---- TASK MATERIAL
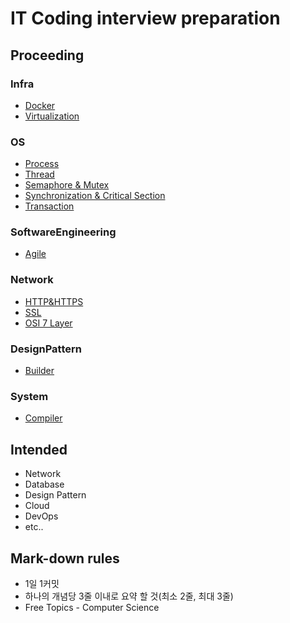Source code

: # IT Coding interview preparation

## Proceeding
### Infra
- [Docker](/Infra/Docker.md)
- [Virtualization](Infra/Virtualization.md)

### OS
- [Process](/OS/Process.md)
- [Thread](/OS/Thread.md)
- [Semaphore & Mutex](/OS/Semaphore&Mutex.md)
- [Synchronization & Critical Section](/OS/Synchronization&CriticalSection.md)
- [Transaction](/OS/Transaction.md)

### SoftwareEngineering
- [Agile](/SoftwareEngineering/Agile.md)

### Network
- [HTTP&HTTPS](/Network/HTTP&HTTPS.md)
- [SSL](/Network/SSL.md)
- [OSI 7 Layer](/Network/OSI_7_Layer.md)

### DesignPattern
- [Builder](/DesignPattern/Builder.md)

### System
- [Compiler](/System/Compiler.md)

## Intended
* Network
* Database
* Design Pattern
* Cloud
* DevOps
* etc..

## Mark-down rules

* 1일 1커밋
* 하나의 개념당 3줄 이내로 요약 할 것(최소 2줄, 최대 3줄)
* Free Topics - Computer Science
--------
» EXERCISE REQUIREMENTS
Search the listing above for lines containing "Network", and copy them.

» RESULT OF THIS EXERCISE
### Network
- [HTTP&HTTPS](/Network/HTTP&HTTPS.md)
- [SSL](/Network/SSL.md)
- [OSI 7 Layer](/Network/OSI_7_Layer.md)
* Network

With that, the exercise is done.